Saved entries
+-------+

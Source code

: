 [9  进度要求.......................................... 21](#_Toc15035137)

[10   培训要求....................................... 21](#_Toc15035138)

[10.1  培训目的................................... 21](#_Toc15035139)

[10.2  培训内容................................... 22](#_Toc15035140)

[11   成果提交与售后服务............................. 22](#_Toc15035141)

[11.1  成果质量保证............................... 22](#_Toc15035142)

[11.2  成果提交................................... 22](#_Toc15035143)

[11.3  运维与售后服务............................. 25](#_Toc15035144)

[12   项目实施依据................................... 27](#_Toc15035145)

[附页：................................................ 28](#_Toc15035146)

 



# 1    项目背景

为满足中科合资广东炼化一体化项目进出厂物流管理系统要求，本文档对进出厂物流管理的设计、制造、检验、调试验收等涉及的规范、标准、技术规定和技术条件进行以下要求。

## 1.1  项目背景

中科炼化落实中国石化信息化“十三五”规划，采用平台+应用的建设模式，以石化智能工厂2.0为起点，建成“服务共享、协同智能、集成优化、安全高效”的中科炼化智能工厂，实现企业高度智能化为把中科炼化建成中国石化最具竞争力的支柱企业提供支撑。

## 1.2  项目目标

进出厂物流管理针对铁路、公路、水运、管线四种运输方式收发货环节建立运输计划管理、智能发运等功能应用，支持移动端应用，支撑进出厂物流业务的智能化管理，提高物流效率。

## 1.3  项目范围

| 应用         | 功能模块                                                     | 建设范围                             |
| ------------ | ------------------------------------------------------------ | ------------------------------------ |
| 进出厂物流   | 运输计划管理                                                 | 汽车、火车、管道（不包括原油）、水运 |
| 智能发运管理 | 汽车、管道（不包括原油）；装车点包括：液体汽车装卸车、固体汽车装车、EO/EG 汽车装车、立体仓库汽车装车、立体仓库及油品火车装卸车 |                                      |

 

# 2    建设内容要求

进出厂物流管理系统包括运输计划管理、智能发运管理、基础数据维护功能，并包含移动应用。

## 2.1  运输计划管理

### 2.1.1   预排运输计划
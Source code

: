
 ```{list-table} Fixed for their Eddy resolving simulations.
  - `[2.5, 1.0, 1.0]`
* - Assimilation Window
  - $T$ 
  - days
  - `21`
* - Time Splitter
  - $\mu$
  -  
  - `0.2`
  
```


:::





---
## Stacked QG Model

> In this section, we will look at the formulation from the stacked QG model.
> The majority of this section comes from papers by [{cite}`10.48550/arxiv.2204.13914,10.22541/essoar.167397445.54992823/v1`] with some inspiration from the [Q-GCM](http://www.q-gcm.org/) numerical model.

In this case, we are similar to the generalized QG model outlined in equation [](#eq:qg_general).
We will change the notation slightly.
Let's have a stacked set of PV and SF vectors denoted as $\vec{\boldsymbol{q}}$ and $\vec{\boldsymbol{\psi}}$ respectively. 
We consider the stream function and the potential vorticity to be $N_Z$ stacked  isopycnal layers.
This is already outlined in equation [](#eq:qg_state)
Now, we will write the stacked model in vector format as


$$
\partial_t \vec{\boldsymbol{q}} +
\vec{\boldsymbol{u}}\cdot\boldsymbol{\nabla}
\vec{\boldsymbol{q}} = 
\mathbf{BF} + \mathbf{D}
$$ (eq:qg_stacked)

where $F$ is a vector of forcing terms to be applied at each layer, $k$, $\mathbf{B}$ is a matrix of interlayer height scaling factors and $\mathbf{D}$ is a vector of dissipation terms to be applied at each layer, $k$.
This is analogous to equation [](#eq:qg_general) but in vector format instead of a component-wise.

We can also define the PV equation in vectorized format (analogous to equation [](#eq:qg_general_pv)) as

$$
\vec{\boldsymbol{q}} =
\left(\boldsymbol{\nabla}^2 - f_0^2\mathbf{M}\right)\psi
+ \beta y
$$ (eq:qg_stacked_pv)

+-------+

REQUIRED WORK: Repeat all of the records, letter for letter.

REPLY TO THE EXERCISE:
Source code

: [9  进度要求.......................................... 21](#_Toc15035137)

[10   培训要求....................................... 21](#_Toc15035138)

[10.1  培训目的................................... 21](#_Toc15035139)

[10.2  培训内容................................... 22](#_Toc15035140)

[11   成果提交与售后服务............................. 22](#_Toc15035141)

[11.1  成果质量保证............................... 22](#_Toc15035142)

[11.2  成果提交................................... 22](#_Toc15035143)

[11.3  运维与售后服务............................. 25](#_Toc15035144)

[12   项目实施依据................................... 27](#_Toc15035145)

[附页：................................................ 28](#_Toc15035146)

 



# 1    项目背景

为满足中科合资广东炼化一体化项目进出厂物流管理系统要求，本文档对进出厂物流管理的设计、制造、检验、调试验收等涉及的规范、标准、技术规定和技术条件进行以下要求。

## 1.1  项目背景

中科炼化落实中国石化信息化“十三五”规划，采用平台+应用的建设模式，以石化智能工厂2.0为起点，建成“服务共享、协同智能、集成优化、安全高效”的中科炼化智能工厂，实现企业高度智能化为把中科炼化建成中国石化最具竞争力的支柱企业提供支撑。

## 1.2  项目目标

进出厂物流管理针对铁路、公路、水运、管线四种运输方式收发货环节建立运输计划管理、智能发运等功能应用，支持移动端应用，支撑进出厂物流业务的智能化管理，提高物流效率。

## 1.3  项目范围

| 应用         | 功能模块                                                     | 建设范围                             |
| ------------ | ------------------------------------------------------------ | ------------------------------------ |
| 进出厂物流   | 运输计划管理                                                 | 汽车、火车、管道（不包括原油）、水运 |
| 智能发运管理 | 汽车、管道（不包括原油）；装车点包括：液体汽车装卸车、固体汽车装车、EO/EG 汽车装车、立体仓库汽车装车、立体仓库及油品火车装卸车 |                                      |

 

# 2    建设内容要求

进出厂物流管理系统包括运输计划管理、智能发运管理、基础数据维护功能，并包含移动应用。

## 2.1  运输计划管理

### 2.1.1   预排运输计划
Source code

:
 ```{list-table} Fixed for their Eddy resolving simulations.
  - `[2.5, 1.0, 1.0]`
* - Assimilation Window
  - $T$ 
  - days
  - `21`
* - Time Splitter
  - $\mu$
  -  
  - `0.2`
  
```


:::





---
## Stacked QG Model

> In this section, we will look at the formulation from the stacked QG model.
> The majority of this section comes from papers by [{cite}`10.48550/arxiv.2204.13914,10.22541/essoar.167397445.54992823/v1`] with some inspiration from the [Q-GCM](http://www.q-gcm.org/) numerical model.

In this case, we are similar to the generalized QG model outlined in equation [](#eq:qg_general).
We will change the notation slightly.
Let's have a stacked set of PV and SF vectors denoted as $\vec{\boldsymbol{q}}$ and $\vec{\boldsymbol{\psi}}$ respectively. 
We consider the stream function and the potential vorticity to be $N_Z$ stacked  isopycnal layers.
This is already outlined in equation [](#eq:qg_state)
Now, we will write the stacked model in vector format as


$$
\partial_t \vec{\boldsymbol{q}} +
\vec{\boldsymbol{u}}\cdot\boldsymbol{\nabla}
\vec{\boldsymbol{q}} = 
\mathbf{BF} + \mathbf{D}
$$ (eq:qg_stacked)

where $F$ is a vector of forcing terms to be applied at each layer, $k$, $\mathbf{B}$ is a matrix of interlayer height scaling factors and $\mathbf{D}$ is a vector of dissipation terms to be applied at each layer, $k$.
This is analogous to equation [](#eq:qg_general) but in vector format instead of a component-wise.

We can also define the PV equation in vectorized format (analogous to equation [](#eq:qg_general_pv)) as

$$
\vec{\boldsymbol{q}} =
\left(\boldsymbol{\nabla}^2 - f_0^2\mathbf{M}\right)\psi
+ \beta y
$$ (eq:qg_stacked_pv)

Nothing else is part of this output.